═════ Material to process ═════

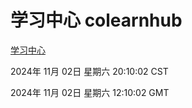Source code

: # 学习中心 colearnhub
[学习中心](http://219.139.197.74:56308/colearnhub/)

2024年 11月 02日 星期六 20:10:02 CST

2024年 11月 02日 星期六 12:10:02 GMT
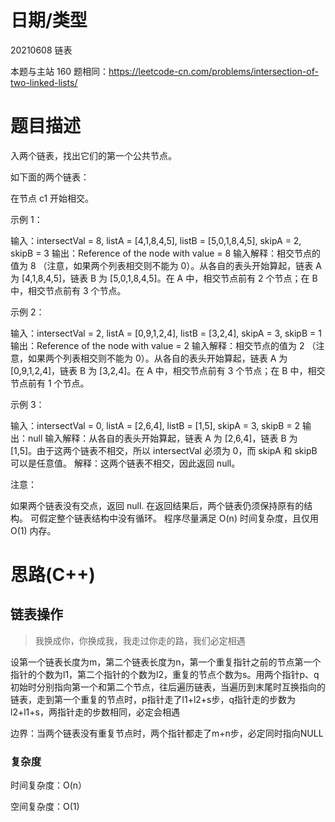 
<!--
 * @Author: baisichen
 * @Date: 2021-05-10 10:20:04
 * @LastEditTime: 2021-06-08 11:11:14
 * @LastEditors: baisichen
 * @Description: 
-->
# 日期/类型
20210608 链表

本题与主站 160 题相同：https://leetcode-cn.com/problems/intersection-of-two-linked-lists/

# 题目描述
入两个链表，找出它们的第一个公共节点。

如下面的两个链表：

在节点 c1 开始相交。


示例 1：

输入：intersectVal = 8, listA = [4,1,8,4,5], listB = [5,0,1,8,4,5], skipA = 2, skipB = 3
输出：Reference of the node with value = 8
输入解释：相交节点的值为 8 （注意，如果两个列表相交则不能为 0）。从各自的表头开始算起，链表 A 为 [4,1,8,4,5]，链表 B 为 [5,0,1,8,4,5]。在 A 中，相交节点前有 2 个节点；在 B 中，相交节点前有 3 个节点。
 

示例 2：



输入：intersectVal = 2, listA = [0,9,1,2,4], listB = [3,2,4], skipA = 3, skipB = 1
输出：Reference of the node with value = 2
输入解释：相交节点的值为 2 （注意，如果两个列表相交则不能为 0）。从各自的表头开始算起，链表 A 为 [0,9,1,2,4]，链表 B 为 [3,2,4]。在 A 中，相交节点前有 3 个节点；在 B 中，相交节点前有 1 个节点。
 

示例 3：



输入：intersectVal = 0, listA = [2,6,4], listB = [1,5], skipA = 3, skipB = 2
输出：null
输入解释：从各自的表头开始算起，链表 A 为 [2,6,4]，链表 B 为 [1,5]。由于这两个链表不相交，所以 intersectVal 必须为 0，而 skipA 和 skipB 可以是任意值。
解释：这两个链表不相交，因此返回 null。
 

注意：

如果两个链表没有交点，返回 null.
在返回结果后，两个链表仍须保持原有的结构。
可假定整个链表结构中没有循环。
程序尽量满足 O(n) 时间复杂度，且仅用 O(1) 内存。

# 思路(C++)

## 链表操作

> 我换成你，你换成我，我走过你走的路，我们必定相遇

设第一个链表长度为m，第二个链表长度为n，第一个重复指针之前的节点第一个指针的个数为l1，第二个指针的个数为l2，重复的节点个数为s。用两个指针p、q初始时分别指向第一个和第二个节点，往后遍历链表，当遍历到末尾时互换指向的链表，走到第一个重复的节点时，p指针走了l1+l2+s步，q指针走的步数为l2+l1+s，两指针走的步数相同，必定会相遇

边界：当两个链表没有重复节点时，两个指针都走了m+n步，必定同时指向NULL

### 复杂度
时间复杂度：O(n）

空间复杂度：O(1)
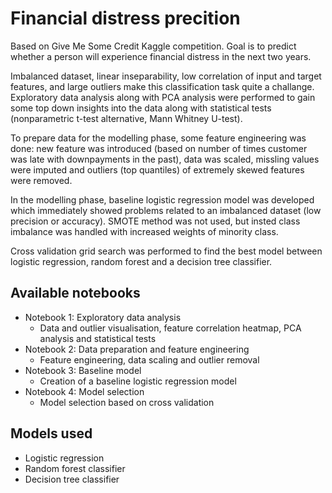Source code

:# Financial distress precition
Based on Give Me Some Credit Kaggle competition. Goal is to predict whether a person will experience financial distress in the next two years.

Imbalanced dataset, linear inseparability, low correlation of input and target features, and large outliers make this classification task quite a challange. Exploratory data analysis along with PCA analysis were performed to gain some top down insights into the data along with statistical tests (nonparametric t-test alternative, Mann Whitney U-test).

To prepare data for the modelling phase, some feature engineering was done: new feature was introduced (based on number of times customer was late with downpayments in the past), data was scaled, missling values were imputed and outliers (top quantiles) of extremely skewed features were removed. 

In the modelling phase, baseline logistic regression model was developed which immediately showed problems related to an imbalanced dataset (low precision or accuracy). SMOTE method was not used, but insted class imbalance was handled with increased weights of minority class.

Cross validation grid search was performed to find the best model between logistic regression, random forest and a decision tree classifier.

## Available notebooks
* Notebook 1: Exploratory data analysis
    *  Data and outlier visualisation, feature correlation heatmap, PCA analysis and statistical tests
* Notebook 2: Data preparation and feature engineering
    * Feature engineering, data scaling and outlier removal
* Notebook 3: Baseline model
    * Creation of a baseline logistic regression model
* Notebook 4: Model selection
    * Model selection based on cross validation

## Models used
* Logistic regression
* Random forest classifier
* Decision tree classifier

═════

### Problem
Beginning with the first line of the records, write out every line up to and including the one with "入两个链表，找出它们的第一个公共节点。", exactly, and omit all pictures.

### Response to this task
Source code

: # 学习中心 colearnhub
[学习中心](http://219.139.197.74:56308/colearnhub/)

2024年 11月 02日 星期六 20:10:02 CST

2024年 11月 02日 星期六 12:10:02 GMT
<!--
 * @Author: baisichen
 * @Date: 2021-05-10 10:20:04
 * @LastEditTime: 2021-06-08 11:11:14
 * @LastEditors: baisichen
 * @Description: 
-->
# 日期/类型
20210608 链表

本题与主站 160 题相同：https://leetcode-cn.com/problems/intersection-of-two-linked-lists/

# 题目描述
入两个链表，找出它们的第一个公共节点。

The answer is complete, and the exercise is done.